尊き血統を受け継ぐひとりの太守の決断により“大天蓋”は開放され、遠き世界の果ての“壁”を超えて訪れる列強の文明国家と交流を持ったことで、さまざまな人種と、機関と呼ばれる進歩的機械技術の流入が急速に行われ始めてから、数年の後のこと。
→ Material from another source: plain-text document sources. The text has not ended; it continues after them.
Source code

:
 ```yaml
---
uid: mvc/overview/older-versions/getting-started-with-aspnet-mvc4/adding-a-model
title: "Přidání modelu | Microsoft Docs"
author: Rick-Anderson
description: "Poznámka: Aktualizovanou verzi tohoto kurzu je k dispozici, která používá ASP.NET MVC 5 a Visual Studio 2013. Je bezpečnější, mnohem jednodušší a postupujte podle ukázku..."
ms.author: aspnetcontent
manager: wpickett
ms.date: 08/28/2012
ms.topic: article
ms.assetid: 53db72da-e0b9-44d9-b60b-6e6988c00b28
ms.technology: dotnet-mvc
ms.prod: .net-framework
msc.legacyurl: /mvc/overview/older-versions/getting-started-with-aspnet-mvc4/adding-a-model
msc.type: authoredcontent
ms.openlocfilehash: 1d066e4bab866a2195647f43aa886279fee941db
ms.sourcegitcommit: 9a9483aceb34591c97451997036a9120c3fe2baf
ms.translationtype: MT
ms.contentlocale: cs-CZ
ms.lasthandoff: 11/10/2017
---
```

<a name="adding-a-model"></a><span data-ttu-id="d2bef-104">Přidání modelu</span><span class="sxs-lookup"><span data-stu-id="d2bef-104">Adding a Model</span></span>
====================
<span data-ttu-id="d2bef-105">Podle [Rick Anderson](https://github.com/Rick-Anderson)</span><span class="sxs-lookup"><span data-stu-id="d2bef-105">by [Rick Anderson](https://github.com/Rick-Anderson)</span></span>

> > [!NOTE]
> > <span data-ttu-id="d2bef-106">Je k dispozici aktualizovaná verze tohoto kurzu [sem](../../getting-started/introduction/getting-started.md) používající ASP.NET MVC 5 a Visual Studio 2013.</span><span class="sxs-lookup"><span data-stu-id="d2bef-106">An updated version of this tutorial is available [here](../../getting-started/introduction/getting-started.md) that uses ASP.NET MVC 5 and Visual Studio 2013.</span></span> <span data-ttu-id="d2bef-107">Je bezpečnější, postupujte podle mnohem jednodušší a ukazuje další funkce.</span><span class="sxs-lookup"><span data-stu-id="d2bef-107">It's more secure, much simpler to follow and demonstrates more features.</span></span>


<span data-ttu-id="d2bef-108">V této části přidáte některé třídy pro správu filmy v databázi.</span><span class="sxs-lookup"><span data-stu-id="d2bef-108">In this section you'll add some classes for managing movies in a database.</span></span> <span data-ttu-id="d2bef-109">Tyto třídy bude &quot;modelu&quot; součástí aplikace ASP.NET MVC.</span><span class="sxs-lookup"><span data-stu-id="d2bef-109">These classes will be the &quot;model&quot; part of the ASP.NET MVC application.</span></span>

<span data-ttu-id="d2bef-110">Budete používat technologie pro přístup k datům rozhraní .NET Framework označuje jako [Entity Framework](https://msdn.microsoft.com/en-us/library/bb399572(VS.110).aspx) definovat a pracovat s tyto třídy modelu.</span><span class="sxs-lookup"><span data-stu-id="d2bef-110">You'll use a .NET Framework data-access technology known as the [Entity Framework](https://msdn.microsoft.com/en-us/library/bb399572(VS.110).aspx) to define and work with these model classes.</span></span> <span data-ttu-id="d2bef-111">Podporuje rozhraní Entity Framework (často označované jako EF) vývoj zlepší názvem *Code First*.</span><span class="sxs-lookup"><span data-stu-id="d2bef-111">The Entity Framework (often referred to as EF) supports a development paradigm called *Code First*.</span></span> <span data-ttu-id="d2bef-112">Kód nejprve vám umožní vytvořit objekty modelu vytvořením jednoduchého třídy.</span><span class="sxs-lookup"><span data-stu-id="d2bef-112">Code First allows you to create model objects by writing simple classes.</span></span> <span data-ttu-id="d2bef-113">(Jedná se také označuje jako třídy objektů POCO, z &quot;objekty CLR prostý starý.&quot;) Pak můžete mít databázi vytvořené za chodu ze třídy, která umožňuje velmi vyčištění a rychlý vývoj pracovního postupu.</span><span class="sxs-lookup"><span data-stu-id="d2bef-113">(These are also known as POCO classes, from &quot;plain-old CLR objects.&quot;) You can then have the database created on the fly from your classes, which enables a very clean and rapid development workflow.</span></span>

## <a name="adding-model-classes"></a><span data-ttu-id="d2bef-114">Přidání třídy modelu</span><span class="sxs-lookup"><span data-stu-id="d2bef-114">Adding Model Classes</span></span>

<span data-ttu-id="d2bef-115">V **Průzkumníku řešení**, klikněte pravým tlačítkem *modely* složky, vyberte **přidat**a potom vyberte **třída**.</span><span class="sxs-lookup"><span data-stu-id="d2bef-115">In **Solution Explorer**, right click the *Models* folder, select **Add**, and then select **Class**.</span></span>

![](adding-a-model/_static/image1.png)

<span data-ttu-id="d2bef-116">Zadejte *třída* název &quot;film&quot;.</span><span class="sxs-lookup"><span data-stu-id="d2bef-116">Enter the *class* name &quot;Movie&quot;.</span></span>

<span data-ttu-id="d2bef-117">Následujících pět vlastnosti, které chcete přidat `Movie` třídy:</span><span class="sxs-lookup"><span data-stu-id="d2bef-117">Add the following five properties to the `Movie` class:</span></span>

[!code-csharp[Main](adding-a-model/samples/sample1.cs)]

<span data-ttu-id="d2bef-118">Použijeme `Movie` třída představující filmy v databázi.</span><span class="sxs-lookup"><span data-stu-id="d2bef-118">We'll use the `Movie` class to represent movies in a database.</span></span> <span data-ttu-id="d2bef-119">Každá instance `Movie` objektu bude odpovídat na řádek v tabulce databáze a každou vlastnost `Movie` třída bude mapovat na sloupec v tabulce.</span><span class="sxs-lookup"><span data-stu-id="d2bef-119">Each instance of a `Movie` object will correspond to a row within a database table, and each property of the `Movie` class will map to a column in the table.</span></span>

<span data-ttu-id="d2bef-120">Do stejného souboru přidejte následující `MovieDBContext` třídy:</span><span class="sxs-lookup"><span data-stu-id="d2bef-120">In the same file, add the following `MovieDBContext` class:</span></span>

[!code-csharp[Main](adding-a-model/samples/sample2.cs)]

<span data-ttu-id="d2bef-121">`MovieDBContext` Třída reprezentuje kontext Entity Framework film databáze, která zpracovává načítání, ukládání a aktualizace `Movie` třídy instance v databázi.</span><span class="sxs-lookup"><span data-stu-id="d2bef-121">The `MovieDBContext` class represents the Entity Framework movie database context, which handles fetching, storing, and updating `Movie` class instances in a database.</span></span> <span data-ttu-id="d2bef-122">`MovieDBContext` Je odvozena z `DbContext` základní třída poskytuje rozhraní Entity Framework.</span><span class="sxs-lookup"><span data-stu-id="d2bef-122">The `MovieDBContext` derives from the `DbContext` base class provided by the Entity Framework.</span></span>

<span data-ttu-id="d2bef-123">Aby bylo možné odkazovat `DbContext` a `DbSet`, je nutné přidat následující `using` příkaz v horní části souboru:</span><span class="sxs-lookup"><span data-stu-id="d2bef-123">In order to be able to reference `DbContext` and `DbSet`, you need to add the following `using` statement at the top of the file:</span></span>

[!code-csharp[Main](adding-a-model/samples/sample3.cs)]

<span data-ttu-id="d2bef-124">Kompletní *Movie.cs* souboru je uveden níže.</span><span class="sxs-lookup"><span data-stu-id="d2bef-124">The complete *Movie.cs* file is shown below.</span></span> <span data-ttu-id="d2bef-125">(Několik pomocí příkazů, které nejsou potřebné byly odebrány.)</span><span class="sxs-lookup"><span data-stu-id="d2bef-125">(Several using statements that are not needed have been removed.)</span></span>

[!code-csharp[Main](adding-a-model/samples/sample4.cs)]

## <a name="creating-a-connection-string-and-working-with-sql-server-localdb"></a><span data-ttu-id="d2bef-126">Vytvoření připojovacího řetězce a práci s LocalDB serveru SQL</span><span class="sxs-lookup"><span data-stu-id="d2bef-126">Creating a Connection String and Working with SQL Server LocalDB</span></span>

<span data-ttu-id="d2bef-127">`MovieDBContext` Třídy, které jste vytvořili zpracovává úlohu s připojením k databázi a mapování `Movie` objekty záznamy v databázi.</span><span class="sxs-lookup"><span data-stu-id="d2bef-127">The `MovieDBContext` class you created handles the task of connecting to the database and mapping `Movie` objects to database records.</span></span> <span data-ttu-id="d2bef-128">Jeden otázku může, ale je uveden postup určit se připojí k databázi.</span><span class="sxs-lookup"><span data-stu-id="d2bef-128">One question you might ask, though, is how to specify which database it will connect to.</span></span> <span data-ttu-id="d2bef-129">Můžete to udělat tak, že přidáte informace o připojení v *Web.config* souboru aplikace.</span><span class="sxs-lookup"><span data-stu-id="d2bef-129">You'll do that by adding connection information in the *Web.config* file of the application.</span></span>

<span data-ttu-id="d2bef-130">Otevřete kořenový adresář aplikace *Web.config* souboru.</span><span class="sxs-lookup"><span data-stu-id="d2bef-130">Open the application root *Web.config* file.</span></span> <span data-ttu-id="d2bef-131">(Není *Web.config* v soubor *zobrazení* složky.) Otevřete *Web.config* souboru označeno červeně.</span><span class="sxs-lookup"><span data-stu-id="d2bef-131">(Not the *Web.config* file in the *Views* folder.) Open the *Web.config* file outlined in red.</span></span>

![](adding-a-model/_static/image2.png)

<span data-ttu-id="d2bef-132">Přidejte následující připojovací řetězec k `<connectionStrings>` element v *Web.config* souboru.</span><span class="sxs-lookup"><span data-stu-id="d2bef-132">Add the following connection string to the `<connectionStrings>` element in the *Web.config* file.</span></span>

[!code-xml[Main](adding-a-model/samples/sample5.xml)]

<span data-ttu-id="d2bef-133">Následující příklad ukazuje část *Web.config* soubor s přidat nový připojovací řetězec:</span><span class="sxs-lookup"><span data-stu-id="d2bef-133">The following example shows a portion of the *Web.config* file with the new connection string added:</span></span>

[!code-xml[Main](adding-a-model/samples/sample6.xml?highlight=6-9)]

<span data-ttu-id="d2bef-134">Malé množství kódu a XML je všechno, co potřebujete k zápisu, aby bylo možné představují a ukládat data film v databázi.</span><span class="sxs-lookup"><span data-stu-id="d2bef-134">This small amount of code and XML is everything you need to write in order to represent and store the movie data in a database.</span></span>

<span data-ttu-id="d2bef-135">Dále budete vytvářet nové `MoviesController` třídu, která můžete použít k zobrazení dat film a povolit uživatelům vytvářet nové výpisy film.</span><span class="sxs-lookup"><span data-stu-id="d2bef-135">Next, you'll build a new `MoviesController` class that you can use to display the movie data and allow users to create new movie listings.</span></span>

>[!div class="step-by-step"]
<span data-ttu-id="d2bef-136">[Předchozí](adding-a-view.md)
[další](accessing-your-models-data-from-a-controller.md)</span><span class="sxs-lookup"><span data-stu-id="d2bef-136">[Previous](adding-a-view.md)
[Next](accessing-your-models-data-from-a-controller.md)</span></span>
都市は姿を変えつつあった。“大天蓋”に守られながら、外を恐れて暮らしてきたはずの民は、列強からの異邦人や、大陸の北部および東部から訪れる異形種たちと交わりながら、1000年の慣習の揺らぎと歪みを感じ──
過去よりの伝統によってアデプトとなり、秘宝と危険に充ちた都市外の遺跡迷宮を探索する若者たちは、1000年の歴史を以て自分たちを管理してきたギルドが解体され、列強の一国たる“帝国”の息がかかった碩学協会による新たな管理の下、曲刀を振りかざして遺跡迷宮にはびこる妖物“ホラー”と戦い──
列強の人々がもたらした発展的技術たる“機関”はヴァルーシアの隅々にはびこり、機関工場や機関塔なるものが建造され続け、今日も青空へと機関排煙が噴き上げられるさまは、何処の移動ハレムからも眺めることができた。豊かさと繁栄とを約束する“機関”を、太守と都市の人々は受け入れたが、しかし──
原因は定かではない。ただ時期が重なっただけかも知れない。
けれど、けれど。この半年というもの、本来であれば迷宮にしか顕れないはずの“ホラー”が都市に出現するという事件が頻出していた。巨大な、かつての“大天蓋”にも届きそうなほどの巨躯を備えた、超大な“ホラー”が──
人々は“大天蓋”を開放したことにより訪れた異邦人たちに戸惑いながら、“機関”のもたらす大いなる繁栄に喜びながら、巨大なる“ホラー”への恐怖に怯えていた。そして、巨大なるその妖物を一夜のうちに打ち砕きながらも、正体を明かさずに暗闇へと消えていく巨像に対しても、同じく。
太守もまた、同じく。列強のひとつたる“帝国”の姫を宮殿へと招き入れるものの、彼は、何よりも誰よりも、都市の変化と“ホラー”への恐怖に怯えていた。
そして、或る星空の夜に。
ひとりの少年が輝くものを目にして、ひとりの青年が愛するものを知って、ひとりの娘が星空の意味に触れ、ひとりの刺客が後悔の涙を流して。